Toni’s always been ruled by her emotions, though, so when Shelby shows up to Toni’s dorm room with one last bottle and murmurs, “I didn’t want to leave without saying goodbye,” the night before she heads back home for the summer, Toni ignores the alarms bells in her head and doesn’t say no. When Shelby guides Toni’s hands to her shirt and then the waistband of her shorts and then the clasp of her bra and whispers, “Touch me,” Toni tries to wall her heart off further before she does. And when Shelby holds Toni close on the bed and warns her, quiet and breathy, “I’ve never…” Toni kisses her through it and swallows her every moan and doesn’t stop until Shelby’s shuddering underneath her, and knows then and there that she’s been lying to herself all year about this.
With Martha out on one final late shift, they touch each other for the longest time, until the sloppy drunk kisses are slow and purposeful, until Shelby’s eyes are sharp and searching when she asks Toni, “Is this okay?” while she strokes Toni between her thighs, until the way their bodies move together has become practiced and coordinated.
Toni lays next to her afterward, her heart beating out of her chest as she brushes a stray hair out of Shelby’s face, and it’s too much, watching Shelby watch her with eyes full of nervous vulnerability and something new and warm and gentle and affectionate. Toni closes her eyes and whispers, “Should we have done that?” even though she already knows the answer.
When she looks again, Shelby’s blinking back tears as she admits, “Maybe not,” which Toni knows actually means definitely not and but I wanted to and also but I’m glad we did.
“And this summer?” Toni asks next, afraid of the answer.
Shelby turns her head to wipe her wet cheek on the pillow and then just says, “You know you don’t owe me anything, Toni.”

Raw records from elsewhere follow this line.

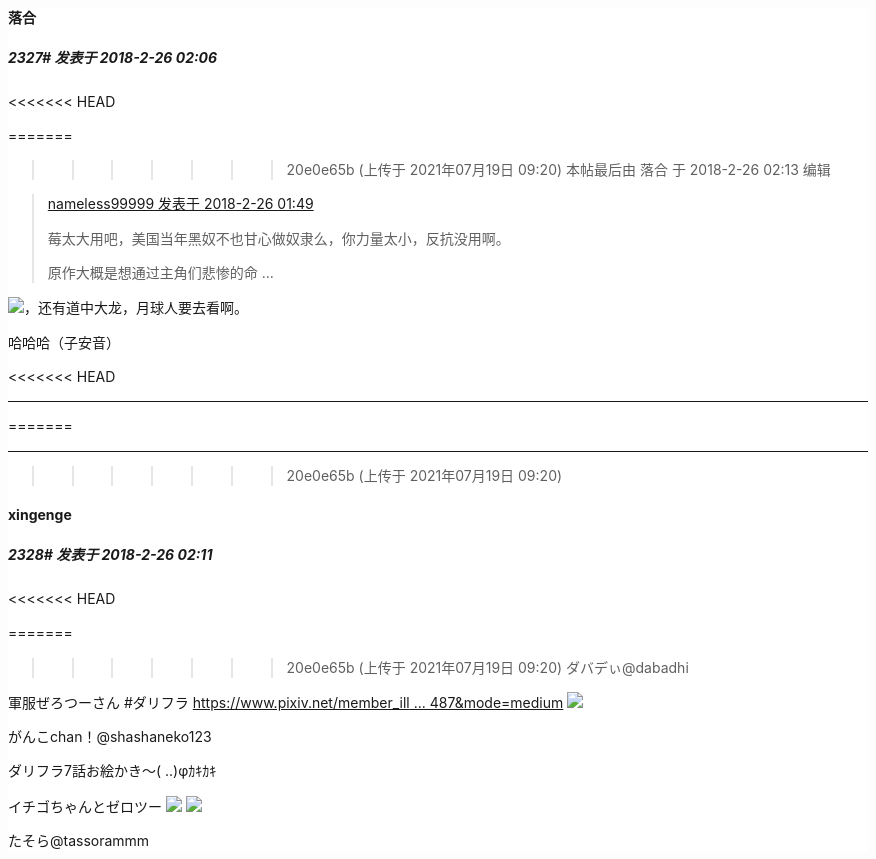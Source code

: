 ####  落合  
##### 2327#       发表于 2018-2-26 02:06


<<<<<<< HEAD

=======
>>>>>>> 20e0e65b (上传于 2021年07月19日 09:20)
 本帖最后由 落合 于 2018-2-26 02:13 编辑 
<blockquote><a href="httphttps://bbs.saraba1st.com/2b/forum.php?mod=redirect&amp;goto=findpost&amp;pid=38670683&amp;ptid=1583829" target="_blank">nameless99999 发表于 2018-2-26 01:49</a>

莓太大用吧，美国当年黑奴不也甘心做奴隶么，你力量太小，反抗没用啊。

原作大概是想通过主角们悲惨的命 ...</blockquote>
<img src="https://static.saraba1st.com/image/smiley/face2017/013.png" referrerpolicy="no-referrer">，还有道中大龙，月球人要去看啊。


哈哈哈（子安音）


<<<<<<< HEAD





*****
=======
*****
>>>>>>> 20e0e65b (上传于 2021年07月19日 09:20)

####  xingenge  
##### 2328#       发表于 2018-2-26 02:11


<<<<<<< HEAD


=======
>>>>>>> 20e0e65b (上传于 2021年07月19日 09:20)
ダバデぃ@dabadhi

軍服ぜろつーさん #ダリフラ
[https://www.pixiv.net/member_ill ... 487&amp;mode=medium](https://www.pixiv.net/member_illust.php?illust_id=67467487&amp;mode=medium)
<img src="http://wx2.sinaimg.cn/large/740ca5e5gy1fot8kherz6j20xc1akkjl.jpg" referrerpolicy="no-referrer">


がんこchan！@shashaneko123

ダリフラ7話お絵かき～( ..)φｶｷｶｷ

イチゴちゃんとゼロツー
<img src="http://wx4.sinaimg.cn/large/740ca5e5gy1fot8kfg786j20fj0xck1g.jpg" referrerpolicy="no-referrer">
<img src="http://wx4.sinaimg.cn/large/740ca5e5gy1fot8kf6lmij20in0xb409.jpg" referrerpolicy="no-referrer">


たそら@tassorammm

It’s not the answer Toni had wanted to hear, but it’s also not a surprising one. “What if I want to?” she asks, and then feels a flash of heat in her stomach and sits up suddenly. Shelby flinches away from her. “What if I want you to owe me, too?” Shelby’s eyes fill with tears all over again and for a moment Toni hates her. She’s tired of getting it, tired of understanding and having empathy and feeling pathetic. “Don’t go back there, Shelby. Marty’s parents have a spare bed.”
“Toni,” Shelby says, and it sounds exactly like please don’t do this.
“You’re choosing it,” Toni accuses her, the heat filling her chest now, encircling her heart, drowning it in angry, painful fire. “You don’t give a fuck about me. If you did, you’d either pick me or let me go.”
“Of course I do,” Shelby says, aghast. She looks wounded as she sits up, the sheet falling away, and seeing her nude now feels the same way it’d felt to hear that sour note in her head all those months ago. “God, Toni—”
“So fucking choose.” Toni squeezes her eyes shut tight, promising herself she won’t cry in front of Shelby now.
“I did,” Shelby murmurs weakly. “I’m trying to. I told you we were saying goodbye.”
Toni feels sick as she dresses herself and storms out, and when she sits in the parking lot and cries alone she promises herself she’ll use the summer to move on.